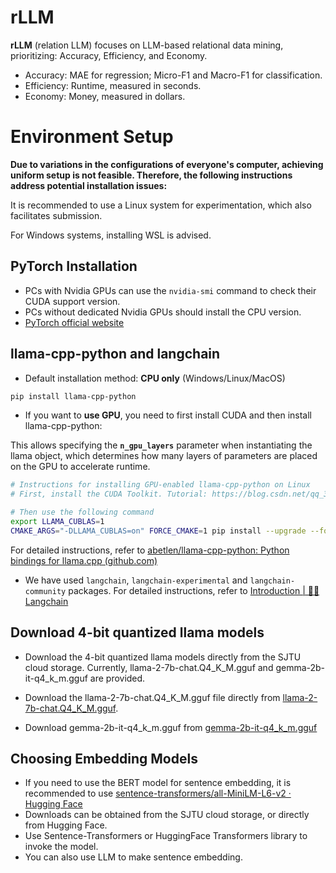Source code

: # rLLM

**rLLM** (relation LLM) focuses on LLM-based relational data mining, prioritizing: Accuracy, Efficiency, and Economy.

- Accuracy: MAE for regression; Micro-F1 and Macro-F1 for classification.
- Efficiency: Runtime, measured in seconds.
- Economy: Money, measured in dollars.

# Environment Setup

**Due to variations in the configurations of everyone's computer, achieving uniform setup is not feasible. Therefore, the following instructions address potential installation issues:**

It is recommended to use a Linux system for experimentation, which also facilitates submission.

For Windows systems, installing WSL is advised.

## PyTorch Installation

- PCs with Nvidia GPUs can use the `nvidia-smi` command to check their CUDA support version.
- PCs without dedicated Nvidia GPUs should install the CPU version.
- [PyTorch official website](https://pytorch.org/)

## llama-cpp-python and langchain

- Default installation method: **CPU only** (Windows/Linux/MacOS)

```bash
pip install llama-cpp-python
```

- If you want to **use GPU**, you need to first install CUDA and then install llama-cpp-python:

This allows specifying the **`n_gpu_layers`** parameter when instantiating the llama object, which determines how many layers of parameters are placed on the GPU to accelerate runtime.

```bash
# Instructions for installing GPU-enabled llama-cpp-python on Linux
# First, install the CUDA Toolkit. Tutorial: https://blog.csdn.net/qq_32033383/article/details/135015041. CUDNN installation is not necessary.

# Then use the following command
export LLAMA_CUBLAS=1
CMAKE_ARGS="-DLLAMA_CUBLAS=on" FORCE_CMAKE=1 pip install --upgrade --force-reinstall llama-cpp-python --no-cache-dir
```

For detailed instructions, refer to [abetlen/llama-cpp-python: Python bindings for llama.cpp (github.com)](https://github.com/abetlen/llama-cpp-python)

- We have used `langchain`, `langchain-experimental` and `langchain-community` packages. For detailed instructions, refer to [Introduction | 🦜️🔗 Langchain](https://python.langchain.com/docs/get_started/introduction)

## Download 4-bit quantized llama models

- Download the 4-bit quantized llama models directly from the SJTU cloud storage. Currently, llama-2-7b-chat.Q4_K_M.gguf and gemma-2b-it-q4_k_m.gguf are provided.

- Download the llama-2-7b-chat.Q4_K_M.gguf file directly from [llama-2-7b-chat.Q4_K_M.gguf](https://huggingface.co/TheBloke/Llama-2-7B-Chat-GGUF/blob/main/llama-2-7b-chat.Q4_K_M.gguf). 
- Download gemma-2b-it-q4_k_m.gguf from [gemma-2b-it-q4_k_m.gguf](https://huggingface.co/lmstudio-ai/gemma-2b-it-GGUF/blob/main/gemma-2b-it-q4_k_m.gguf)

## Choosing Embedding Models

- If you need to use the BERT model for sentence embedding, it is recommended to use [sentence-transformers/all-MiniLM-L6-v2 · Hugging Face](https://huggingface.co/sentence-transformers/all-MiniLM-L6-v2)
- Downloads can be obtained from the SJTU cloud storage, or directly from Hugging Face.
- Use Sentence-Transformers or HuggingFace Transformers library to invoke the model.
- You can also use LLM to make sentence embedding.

= = = = =

TASK TO COMPLETE
Could every entry be restated word for word, pictures excluded?

SOLUTION TO THIS PROBLEM
Source code

: # rLLM

**rLLM** (relation LLM) focuses on LLM-based relational data mining, prioritizing: Accuracy, Efficiency, and Economy.

- Accuracy: MAE for regression; Micro-F1 and Macro-F1 for classification.
- Efficiency: Runtime, measured in seconds.
- Economy: Money, measured in dollars.

# Environment Setup

**Due to variations in the configurations of everyone's computer, achieving uniform setup is not feasible. Therefore, the following instructions address potential installation issues:**

It is recommended to use a Linux system for experimentation, which also facilitates submission.

For Windows systems, installing WSL is advised.

## PyTorch Installation

- PCs with Nvidia GPUs can use the `nvidia-smi` command to check their CUDA support version.
- PCs without dedicated Nvidia GPUs should install the CPU version.
- [PyTorch official website](https://pytorch.org/)

## llama-cpp-python and langchain

- Default installation method: **CPU only** (Windows/Linux/MacOS)

```bash
pip install llama-cpp-python
```

- If you want to **use GPU**, you need to first install CUDA and then install llama-cpp-python:

This allows specifying the **`n_gpu_layers`** parameter when instantiating the llama object, which determines how many layers of parameters are placed on the GPU to accelerate runtime.

```bash
# Instructions for installing GPU-enabled llama-cpp-python on Linux
# First, install the CUDA Toolkit. Tutorial: https://blog.csdn.net/qq_32033383/article/details/135015041. CUDNN installation is not necessary.

# Then use the following command
export LLAMA_CUBLAS=1
CMAKE_ARGS="-DLLAMA_CUBLAS=on" FORCE_CMAKE=1 pip install --upgrade --force-reinstall llama-cpp-python --no-cache-dir
```

For detailed instructions, refer to [abetlen/llama-cpp-python: Python bindings for llama.cpp (github.com)](https://github.com/abetlen/llama-cpp-python)

- We have used `langchain`, `langchain-experimental` and `langchain-community` packages. For detailed instructions, refer to [Introduction | 🦜️🔗 Langchain](https://python.langchain.com/docs/get_started/introduction)

## Download 4-bit quantized llama models

- Download the 4-bit quantized llama models directly from the SJTU cloud storage. Currently, llama-2-7b-chat.Q4_K_M.gguf and gemma-2b-it-q4_k_m.gguf are provided.

- Download the llama-2-7b-chat.Q4_K_M.gguf file directly from [llama-2-7b-chat.Q4_K_M.gguf](https://huggingface.co/TheBloke/Llama-2-7B-Chat-GGUF/blob/main/llama-2-7b-chat.Q4_K_M.gguf). 
- Download gemma-2b-it-q4_k_m.gguf from [gemma-2b-it-q4_k_m.gguf](https://huggingface.co/lmstudio-ai/gemma-2b-it-GGUF/blob/main/gemma-2b-it-q4_k_m.gguf)

## Choosing Embedding Models

- If you need to use the BERT model for sentence embedding, it is recommended to use [sentence-transformers/all-MiniLM-L6-v2 · Hugging Face](https://huggingface.co/sentence-transformers/all-MiniLM-L6-v2)
- Downloads can be obtained from the SJTU cloud storage, or directly from Hugging Face.
- Use Sentence-Transformers or HuggingFace Transformers library to invoke the model.
- You can also use LLM to make sentence embedding.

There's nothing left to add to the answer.